Shakespeare’s “green-eyed monster” is often a key component in romance novels. Jealousy as a character trait or as a major conflict or motivation has been used in the romance field with great success for decades. Because jealousy is an emotion all humans are forced to deal with at some time (jealousy has been observed in babies as young as five months old according to Dr. Sybil Hart), it is familiar to us and therefore is a condition that we can relate to and sympathize with in either the hero or heroine.
Jealousy and envy have come to be used interchangeably, however, they are actually two different concepts. The emotion of jealousy arises when you are feeling insecure, fearful, and anxious over an anticipated loss of something you value very much. Envy is when we covet something that someone else has. In other words, jealousy is when you fear losing something you value, and envy is when you want to attain something of perceived value you do not already possess. The confusion may lie in the fact that we can experience both jealousy and envy simultaneously.
One love story in which jealousy and envy both play a huge part is Shakespeare’s Othello.
Othello suspects his wife Desdemona is having an affair and he is jealous of her: feels suspicion and anger at her perceived betrayal, fears losing her, and distrusts her, all symptoms of jealousy. Iago, his nemesis, on the other hand, is envious of Othello: he resents his circumstances, he feels ill will toward Othello, the person whose success and position he envies, and he desires to obtain the positive attributes of Othello, whom he envies these traits.

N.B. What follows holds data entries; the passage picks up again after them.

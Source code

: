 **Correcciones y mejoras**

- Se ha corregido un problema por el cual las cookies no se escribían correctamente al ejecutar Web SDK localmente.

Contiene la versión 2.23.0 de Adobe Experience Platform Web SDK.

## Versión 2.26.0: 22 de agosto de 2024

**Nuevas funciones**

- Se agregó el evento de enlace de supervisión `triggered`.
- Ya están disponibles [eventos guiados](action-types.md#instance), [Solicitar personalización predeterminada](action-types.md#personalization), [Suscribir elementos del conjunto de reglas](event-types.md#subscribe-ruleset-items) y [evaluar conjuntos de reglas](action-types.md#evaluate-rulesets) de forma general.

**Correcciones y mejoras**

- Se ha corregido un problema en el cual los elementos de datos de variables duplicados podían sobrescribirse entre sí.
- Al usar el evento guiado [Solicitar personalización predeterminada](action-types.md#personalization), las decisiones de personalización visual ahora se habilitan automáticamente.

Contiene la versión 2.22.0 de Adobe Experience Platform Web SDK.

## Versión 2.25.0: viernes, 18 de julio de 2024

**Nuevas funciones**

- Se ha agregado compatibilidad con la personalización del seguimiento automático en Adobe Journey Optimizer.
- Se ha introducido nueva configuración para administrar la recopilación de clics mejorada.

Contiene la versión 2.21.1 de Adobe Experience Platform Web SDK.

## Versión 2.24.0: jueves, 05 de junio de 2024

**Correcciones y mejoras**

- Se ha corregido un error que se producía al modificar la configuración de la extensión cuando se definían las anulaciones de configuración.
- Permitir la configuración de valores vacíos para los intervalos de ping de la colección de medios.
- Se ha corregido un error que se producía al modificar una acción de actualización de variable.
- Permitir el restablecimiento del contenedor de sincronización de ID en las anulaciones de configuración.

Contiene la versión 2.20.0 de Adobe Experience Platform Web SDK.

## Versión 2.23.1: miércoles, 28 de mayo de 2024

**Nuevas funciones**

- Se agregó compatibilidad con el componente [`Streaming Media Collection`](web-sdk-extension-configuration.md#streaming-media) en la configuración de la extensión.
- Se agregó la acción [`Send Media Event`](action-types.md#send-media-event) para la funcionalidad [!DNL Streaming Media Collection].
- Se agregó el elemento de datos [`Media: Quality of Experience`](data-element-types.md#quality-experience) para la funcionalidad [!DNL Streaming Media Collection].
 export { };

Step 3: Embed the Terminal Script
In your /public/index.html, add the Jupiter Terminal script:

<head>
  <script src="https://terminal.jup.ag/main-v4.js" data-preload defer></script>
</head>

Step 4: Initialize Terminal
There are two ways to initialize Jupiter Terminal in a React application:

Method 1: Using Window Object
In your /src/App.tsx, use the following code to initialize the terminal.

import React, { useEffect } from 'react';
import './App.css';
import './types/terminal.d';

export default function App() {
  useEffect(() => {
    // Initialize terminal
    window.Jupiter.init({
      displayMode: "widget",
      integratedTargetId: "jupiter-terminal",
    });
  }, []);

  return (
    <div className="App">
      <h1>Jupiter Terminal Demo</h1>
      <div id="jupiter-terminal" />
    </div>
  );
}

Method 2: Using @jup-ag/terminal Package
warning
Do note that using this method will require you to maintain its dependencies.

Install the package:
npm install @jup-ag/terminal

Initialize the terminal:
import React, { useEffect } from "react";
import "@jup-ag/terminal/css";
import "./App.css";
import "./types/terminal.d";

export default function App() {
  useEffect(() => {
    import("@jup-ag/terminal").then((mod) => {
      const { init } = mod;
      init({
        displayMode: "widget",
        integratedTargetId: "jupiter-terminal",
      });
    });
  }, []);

Jealousy tends to be a more male dominated emotion, although women have their jealous moments as well. I have used jealousy as a dominant trait in two of my books, Sir Geoffrey Longford was extremely jealous of Lady Alyse in my Time Enough to Love series, and Lady Juliet Ferrars is quite jealous of the man she loves when he shows an interest in a former flame in Only Marriage Will Do, to be released in June. I hope you enjoy their struggles with the “green-eyed monster!”